§ **Action item**
Stopping at the line that holds "- Blog listing page", repeat the lines below exactly, starting from the very first and including that final line.

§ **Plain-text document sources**
......

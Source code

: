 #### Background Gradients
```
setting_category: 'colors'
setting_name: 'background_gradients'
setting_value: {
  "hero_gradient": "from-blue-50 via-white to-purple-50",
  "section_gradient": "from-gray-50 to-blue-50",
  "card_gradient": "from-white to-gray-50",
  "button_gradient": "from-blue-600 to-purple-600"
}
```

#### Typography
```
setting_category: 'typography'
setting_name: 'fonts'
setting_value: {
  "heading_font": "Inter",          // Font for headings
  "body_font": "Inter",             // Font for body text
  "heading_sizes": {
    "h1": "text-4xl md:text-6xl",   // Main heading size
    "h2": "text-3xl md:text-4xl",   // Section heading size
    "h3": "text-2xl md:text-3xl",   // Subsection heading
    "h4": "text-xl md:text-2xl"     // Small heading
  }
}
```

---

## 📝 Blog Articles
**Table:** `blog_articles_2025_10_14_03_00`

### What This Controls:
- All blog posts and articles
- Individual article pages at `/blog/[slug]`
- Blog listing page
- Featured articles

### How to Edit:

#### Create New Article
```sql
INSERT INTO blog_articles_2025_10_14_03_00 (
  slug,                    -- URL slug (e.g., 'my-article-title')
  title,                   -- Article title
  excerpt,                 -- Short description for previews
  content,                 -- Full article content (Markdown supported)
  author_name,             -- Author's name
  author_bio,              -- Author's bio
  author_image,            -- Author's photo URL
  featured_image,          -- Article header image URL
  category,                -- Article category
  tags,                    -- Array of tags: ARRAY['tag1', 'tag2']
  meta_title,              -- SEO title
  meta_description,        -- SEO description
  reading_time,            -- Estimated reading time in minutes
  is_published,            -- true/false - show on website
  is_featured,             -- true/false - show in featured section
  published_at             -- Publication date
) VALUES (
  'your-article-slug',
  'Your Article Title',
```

......

§ **Reply**
Source code

: #### Background Gradients
```
setting_category: 'colors'
setting_name: 'background_gradients'
setting_value: {
  "hero_gradient": "from-blue-50 via-white to-purple-50",
  "section_gradient": "from-gray-50 to-blue-50",
  "card_gradient": "from-white to-gray-50",
  "button_gradient": "from-blue-600 to-purple-600"
}
```

#### Typography
```
setting_category: 'typography'
setting_name: 'fonts'
setting_value: {
  "heading_font": "Inter",          // Font for headings
  "body_font": "Inter",             // Font for body text
  "heading_sizes": {
    "h1": "text-4xl md:text-6xl",   // Main heading size
    "h2": "text-3xl md:text-4xl",   // Section heading size
    "h3": "text-2xl md:text-3xl",   // Subsection heading
    "h4": "text-xl md:text-2xl"     // Small heading
  }
}
```

---

## 📝 Blog Articles
**Table:** `blog_articles_2025_10_14_03_00`

### What This Controls:
- All blog posts and articles
- Individual article pages at `/blog/[slug]`
- Blog listing page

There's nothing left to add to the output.